_What you have to do_: Report each line of the listing that carries the word "Association".

_Extracted records_:
_ _ _ _ _

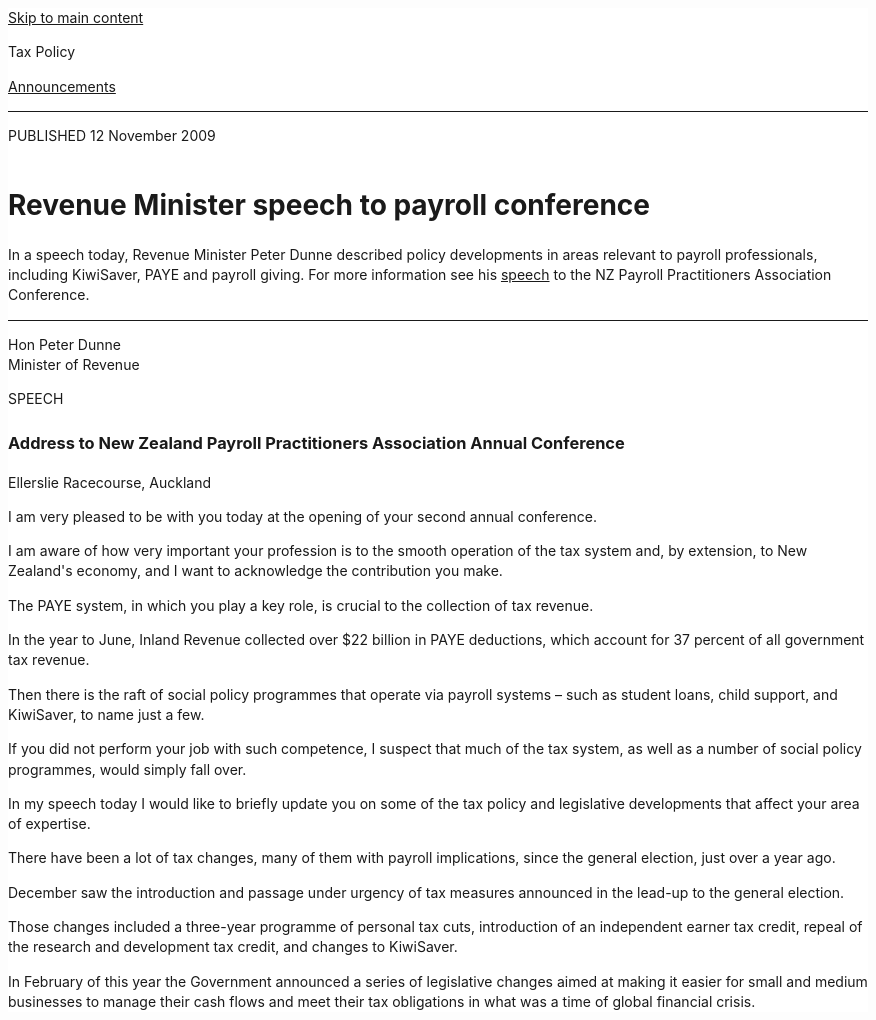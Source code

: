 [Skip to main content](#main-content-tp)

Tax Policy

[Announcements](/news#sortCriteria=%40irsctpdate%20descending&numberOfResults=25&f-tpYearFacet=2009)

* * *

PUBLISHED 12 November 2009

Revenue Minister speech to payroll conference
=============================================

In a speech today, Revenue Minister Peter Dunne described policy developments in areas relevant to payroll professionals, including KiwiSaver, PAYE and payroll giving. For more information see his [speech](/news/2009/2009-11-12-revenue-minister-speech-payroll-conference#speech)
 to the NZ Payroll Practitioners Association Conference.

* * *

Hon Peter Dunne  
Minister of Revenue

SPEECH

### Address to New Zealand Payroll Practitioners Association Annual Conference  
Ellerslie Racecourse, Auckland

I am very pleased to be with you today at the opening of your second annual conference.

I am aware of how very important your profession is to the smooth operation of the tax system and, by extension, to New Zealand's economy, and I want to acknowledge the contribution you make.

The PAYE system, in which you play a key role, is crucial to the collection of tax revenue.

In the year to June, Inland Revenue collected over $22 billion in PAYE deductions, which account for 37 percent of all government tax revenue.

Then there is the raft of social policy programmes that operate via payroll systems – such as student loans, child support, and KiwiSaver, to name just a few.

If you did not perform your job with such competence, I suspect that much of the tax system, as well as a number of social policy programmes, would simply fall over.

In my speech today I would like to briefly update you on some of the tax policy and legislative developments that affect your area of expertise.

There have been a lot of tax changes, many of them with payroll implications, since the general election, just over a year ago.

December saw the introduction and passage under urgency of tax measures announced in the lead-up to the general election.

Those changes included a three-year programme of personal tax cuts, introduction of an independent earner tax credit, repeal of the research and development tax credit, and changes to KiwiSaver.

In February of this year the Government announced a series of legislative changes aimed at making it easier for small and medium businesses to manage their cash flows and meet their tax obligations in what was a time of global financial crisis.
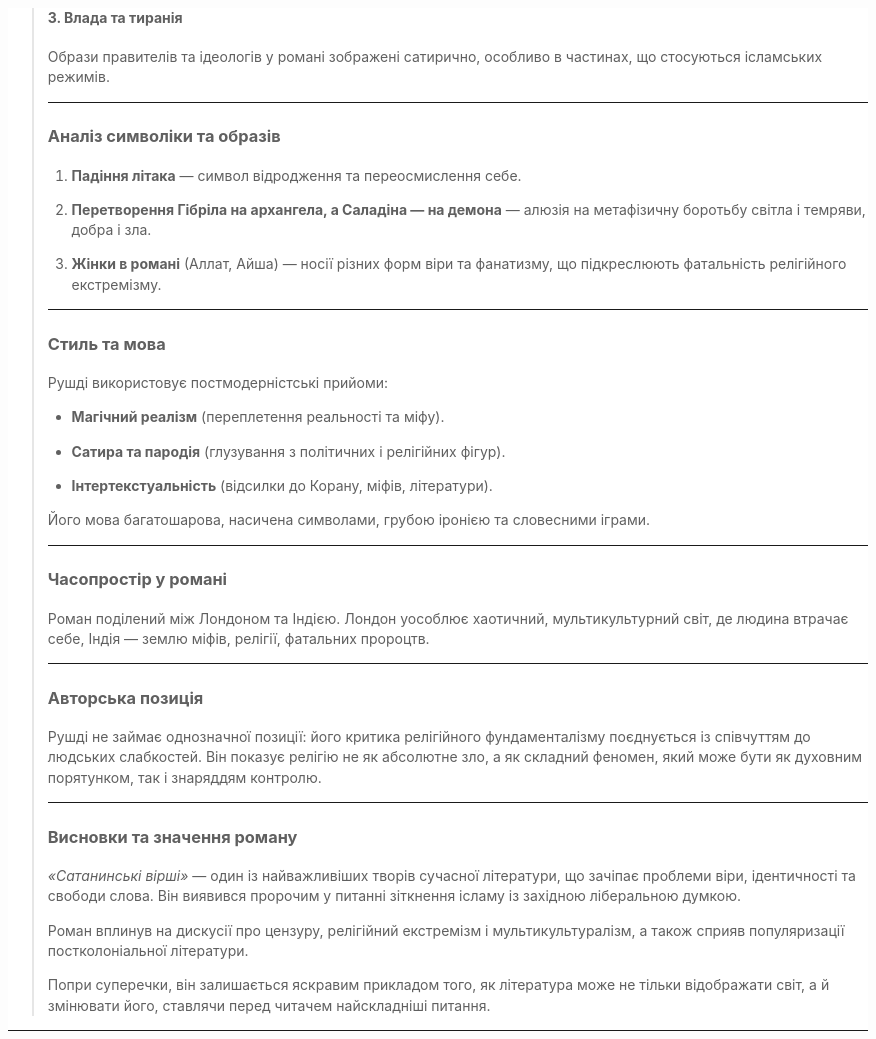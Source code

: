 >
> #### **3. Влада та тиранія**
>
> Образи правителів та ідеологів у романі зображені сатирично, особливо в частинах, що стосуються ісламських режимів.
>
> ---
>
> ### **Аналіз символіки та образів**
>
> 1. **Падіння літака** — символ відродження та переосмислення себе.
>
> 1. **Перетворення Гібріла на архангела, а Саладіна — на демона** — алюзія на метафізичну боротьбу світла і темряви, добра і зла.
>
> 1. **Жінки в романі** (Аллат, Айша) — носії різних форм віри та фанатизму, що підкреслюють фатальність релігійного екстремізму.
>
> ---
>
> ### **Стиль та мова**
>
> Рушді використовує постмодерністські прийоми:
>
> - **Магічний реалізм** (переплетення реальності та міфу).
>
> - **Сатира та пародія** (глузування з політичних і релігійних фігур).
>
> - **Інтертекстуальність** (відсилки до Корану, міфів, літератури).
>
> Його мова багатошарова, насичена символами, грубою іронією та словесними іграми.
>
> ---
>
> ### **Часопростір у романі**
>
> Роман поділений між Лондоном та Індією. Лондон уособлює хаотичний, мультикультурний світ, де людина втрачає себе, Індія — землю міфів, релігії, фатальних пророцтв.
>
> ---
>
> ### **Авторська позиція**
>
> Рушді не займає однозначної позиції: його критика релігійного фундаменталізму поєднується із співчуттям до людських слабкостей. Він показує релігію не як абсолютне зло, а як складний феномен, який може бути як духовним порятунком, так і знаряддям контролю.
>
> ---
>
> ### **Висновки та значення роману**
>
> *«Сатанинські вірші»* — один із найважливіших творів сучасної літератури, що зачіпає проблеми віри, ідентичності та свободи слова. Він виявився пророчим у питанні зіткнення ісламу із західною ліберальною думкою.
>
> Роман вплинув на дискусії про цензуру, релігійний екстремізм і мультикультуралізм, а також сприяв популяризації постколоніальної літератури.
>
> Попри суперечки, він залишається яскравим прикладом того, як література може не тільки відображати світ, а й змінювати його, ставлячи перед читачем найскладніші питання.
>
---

_ _ _ _ _

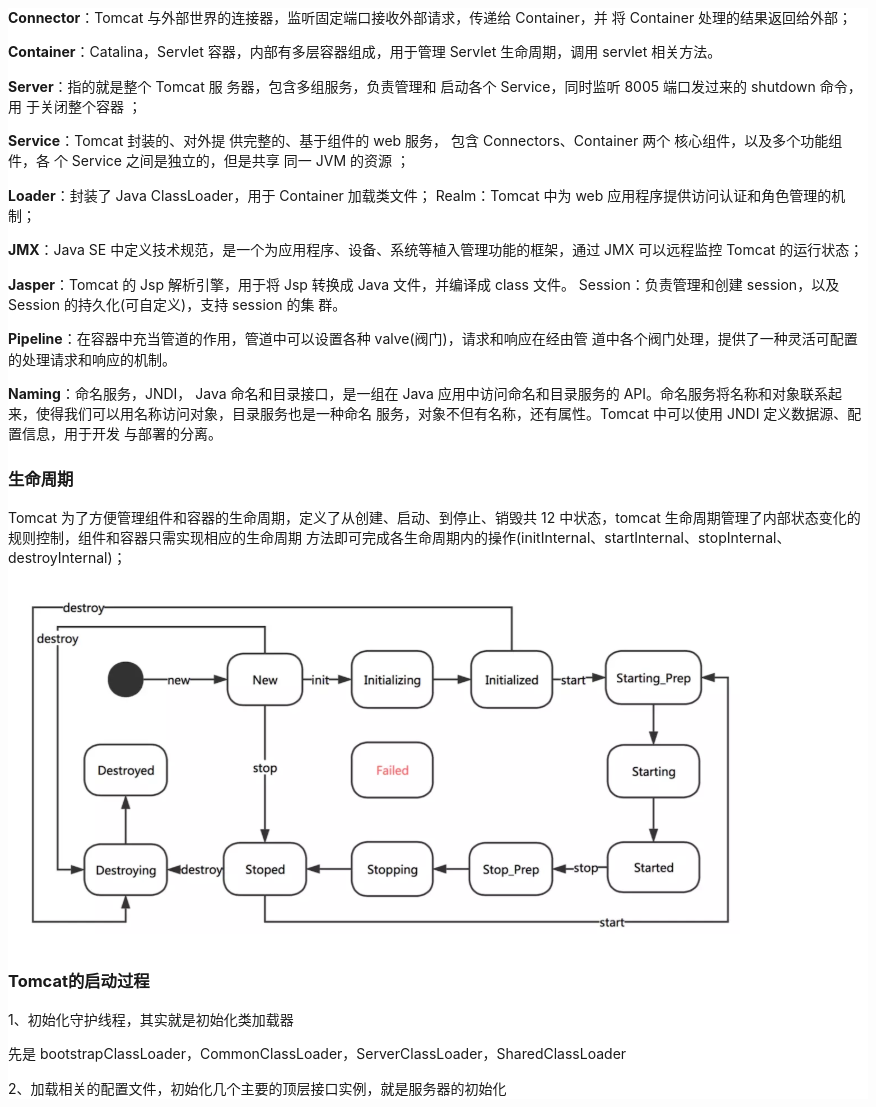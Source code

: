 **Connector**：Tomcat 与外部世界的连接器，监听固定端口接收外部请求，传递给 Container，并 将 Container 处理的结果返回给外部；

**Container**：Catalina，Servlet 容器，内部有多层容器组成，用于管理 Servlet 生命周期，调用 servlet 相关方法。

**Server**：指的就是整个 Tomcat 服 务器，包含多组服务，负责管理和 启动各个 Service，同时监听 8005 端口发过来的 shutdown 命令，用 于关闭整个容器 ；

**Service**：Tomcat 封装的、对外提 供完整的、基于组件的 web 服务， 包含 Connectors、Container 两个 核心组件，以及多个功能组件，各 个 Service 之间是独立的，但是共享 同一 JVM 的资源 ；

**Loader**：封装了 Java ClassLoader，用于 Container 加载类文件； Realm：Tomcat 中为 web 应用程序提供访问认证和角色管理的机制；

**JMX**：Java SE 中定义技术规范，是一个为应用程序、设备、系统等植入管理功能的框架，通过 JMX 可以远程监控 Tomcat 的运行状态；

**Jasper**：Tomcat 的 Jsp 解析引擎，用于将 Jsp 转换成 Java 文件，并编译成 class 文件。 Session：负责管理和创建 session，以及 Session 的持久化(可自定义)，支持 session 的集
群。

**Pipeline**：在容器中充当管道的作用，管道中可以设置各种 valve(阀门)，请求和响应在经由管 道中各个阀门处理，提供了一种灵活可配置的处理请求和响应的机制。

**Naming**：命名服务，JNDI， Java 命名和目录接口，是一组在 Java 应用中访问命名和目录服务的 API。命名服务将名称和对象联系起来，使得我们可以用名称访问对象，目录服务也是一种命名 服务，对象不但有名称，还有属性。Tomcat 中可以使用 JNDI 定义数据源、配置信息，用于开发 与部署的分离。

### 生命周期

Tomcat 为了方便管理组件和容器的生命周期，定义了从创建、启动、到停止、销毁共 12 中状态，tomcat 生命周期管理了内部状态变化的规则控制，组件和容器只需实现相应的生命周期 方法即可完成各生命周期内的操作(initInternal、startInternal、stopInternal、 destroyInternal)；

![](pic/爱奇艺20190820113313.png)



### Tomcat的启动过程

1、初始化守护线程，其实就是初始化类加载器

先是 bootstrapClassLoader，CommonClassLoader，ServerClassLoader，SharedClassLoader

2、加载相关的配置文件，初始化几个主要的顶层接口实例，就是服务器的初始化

_ _ _ _ _

_Answer to the exercise_:
 to the NZ Payroll Practitioners Association Conference.
### Address to New Zealand Payroll Practitioners Association Annual Conference  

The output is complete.